И тем не менее восьмого сентября произошел своего рода перелом. Накануне генерал Чума добился у начальника Главного штаба временного отстранения от занимаемой должности Умястовского и отмены его паникерского, опасного своими последствиями приказа. Тысячи вышедших из города мужчин продолжали идти вперед в неведомое по обстреливаемым с самолетов, осыпаемым бомбами шоссе, но некоторые повернули и начали пробираться обратно, к Варшаве. Как утверждал впоследствии Павел, никогда еще за свою долгую историю Варшава не притягивала к себе одновременно такие массы людей. Возвращались мужчины, радуясь возможности исправить допущенную кем-то ошибку, что очень редко случалось в этой войне, изобилующей непоправимыми приказами и ошибочными решениями. Из тюрем Равича, Серадза, Вронек, Фордона вырвались находившиеся там в заключении коммунисты, которые вместе с тысячами других добровольцев вступали в ряды Рабочих батальонов обороны Варшавы. К столице пробивались остатки разбитых воинских частей, в здании Главного штаба на улице Раковецкой появился отрезанный от своих частей генерал Юлиуш Руммель, который и возглавил армию «Варшава», созданную из уцелевших остатков «Лодзи» и подразделений, застрявших между Вислой и Пилицей. В этот переломный день, восьмого сентября, генерал Чума назначил президента столицы Стажинского комиссаром по гражданским делам при командовании обороной Варшавы.
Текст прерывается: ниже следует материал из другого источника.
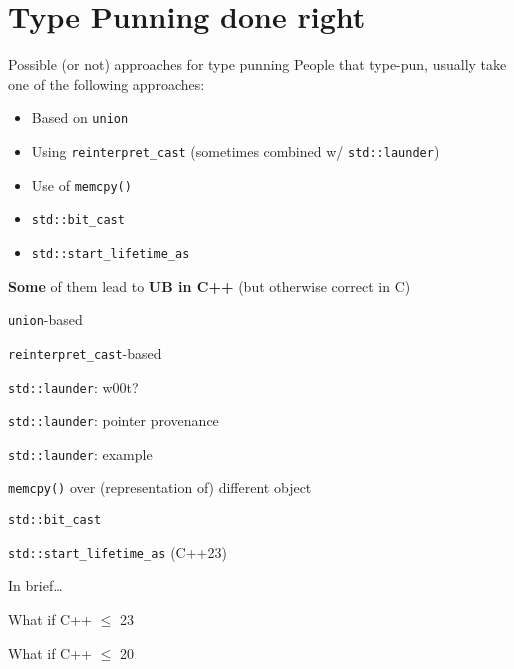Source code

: \section{Type Punning done right}

\begin{frame}{Possible (or not) approaches for type punning}
  People that type-pun, usually take one of the following approaches:
  \vfill

  \begin{itemize}
  \item Based on \texttt{union}
  \item Using \texttt{reinterpret\_cast} (sometimes combined w/ \texttt{std::launder})
  \item Use of \texttt{memcpy()}
  \item \texttt{std::bit\_cast}
  \item \texttt{std::start\_lifetime\_as}
  \end{itemize}

  \vfill
  \pause
  \textbf{Some} of them lead to \textbf{UB in C++} (but otherwise correct in C)
\end{frame}

\begin{frame}{\texttt{union}-based}
\end{frame}

\begin{frame}{\texttt{reinterpret\_cast}-based}
\end{frame}

\begin{frame}{\texttt{std::launder}: w00t?}
\end{frame}

\begin{frame}{\texttt{std::launder}: pointer provenance}
\end{frame}

\begin{frame}{\texttt{std::launder}: example}
\end{frame}

\begin{frame}{\texttt{memcpy()} over (representation of) different object}
\end{frame}

\begin{frame}{\texttt{std::bit\_cast}}
\end{frame}

\begin{frame}{\texttt{std::start\_lifetime\_as} (C++23)}
\end{frame}

\begin{frame}{In brief\ldots}
\end{frame}

\begin{frame}{What if C++ $\leq$ 23}
\end{frame}

\begin{frame}{What if C++ $\leq$ 20}
\end{frame}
После этого локального «государственного переворота» Стажинский, как глава всех гражданских служб в столице и гражданской обороны, руководимой Регульским, выступил с обращением к населению, призывая всех занять прежние посты и должности, заверяя, что Варшава будет обороняться.

— Будет обороняться! — повторяла варшавская радиостанция. — А для обороны нужны все, все, все!

Слово «оборона» и решение продолжать борьбу наэлектризовали впавший в апатию город, точно живительный ток пробежал по всем районам, побудив к действию людей, уже смирившихся с несчастьем, не видевших никакой пользы от своего участия в рытье траншей.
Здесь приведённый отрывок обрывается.